I came to Maui two years ago to work on A Marker to Measure Drift. I was staying in a small cottage on a beautiful piece of property in Haiku. I wrote through the mornings and then drove down to Ho’okipa and surfed in the afternoons. It was a good routine, but a very lonely one. I talked to very few people during that time and there’s no question that all that solitude amongst all that beauty had a tremendous influence on the book. I’d had no plans to come to Maui and then a long relationship ended. A friend found me the cottage and suddenly I found myself here. In that sense, it did feel a bit as if I’d washed ashore, that my arrival here hadn’t entirely been intentional.
GR: The Merwin Conservancy is delighted to have you as the debut author for the launch of its new literary salon: The Green Room.
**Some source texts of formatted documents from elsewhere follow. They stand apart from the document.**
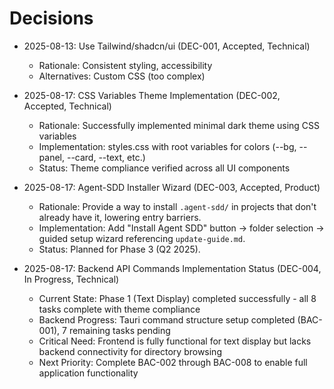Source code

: # Decisions

- 2025-08-13: Use Tailwind/shadcn/ui (DEC-001, Accepted, Technical)  
  - Rationale: Consistent styling, accessibility  
  - Alternatives: Custom CSS (too complex)  

- 2025-08-17: CSS Variables Theme Implementation (DEC-002, Accepted, Technical)  
  - Rationale: Successfully implemented minimal dark theme using CSS variables  
  - Implementation: styles.css with root variables for colors (--bg, --panel, --card, --text, etc.)  
  - Status: Theme compliance verified across all UI components  

- 2025-08-17: Agent-SDD Installer Wizard (DEC-003, Accepted, Product)  
  - Rationale: Provide a way to install `.agent-sdd/` in projects that don't already have it, lowering entry barriers.  
  - Implementation: Add "Install Agent SDD" button → folder selection → guided setup wizard referencing `update-guide.md`.  
  - Status: Planned for Phase 3 (Q2 2025).  

- 2025-08-17: Backend API Commands Implementation Status (DEC-004, In Progress, Technical)  
  - Current State: Phase 1 (Text Display) completed successfully - all 8 tasks complete with theme compliance  
  - Backend Progress: Tauri command structure setup completed (BAC-001), 7 remaining tasks pending  
  - Critical Need: Frontend is fully functional for text display but lacks backend connectivity for directory browsing  
  - Next Priority: Complete BAC-002 through BAC-008 to enable full application functionality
You have cited W.S. Merwin as one of your favorite poets and you have a long-standing personal relationship with the Merwins. Will you elaborate on that relationship and how it perhaps nourished your writerly journey?
AM: I am profoundly honored to do it. It means so much to me and I’m grateful for the invitation.
I was twenty-three and working as a volunteer for the Sun Valley Writers’ Conference when I first met William and Paula. My job was to take them wherever they needed to go. I was driving an old green Land Cruiser and I remember William riding shotgun and Paula leaning forward from the backseat. I’d never read William’s poems and so I wasn’t as nervous as I should have been. But the advantage of that blissful ignorance was that I was able to do what I’d later have such a hard time doing: speaking. They asked me what I’d do after the summer, what my plans were. As usual, I had no real plans, only vague fantasies of writing, and traveling. Read the iChing, William told me. It’ll work out, Paula said. It will, William agreed. I was struck by their warmth and also by how uncomplicated they made the future seem – these two strangers. It’ll work out they said, as if they were certain, as if there were no question in the world about that.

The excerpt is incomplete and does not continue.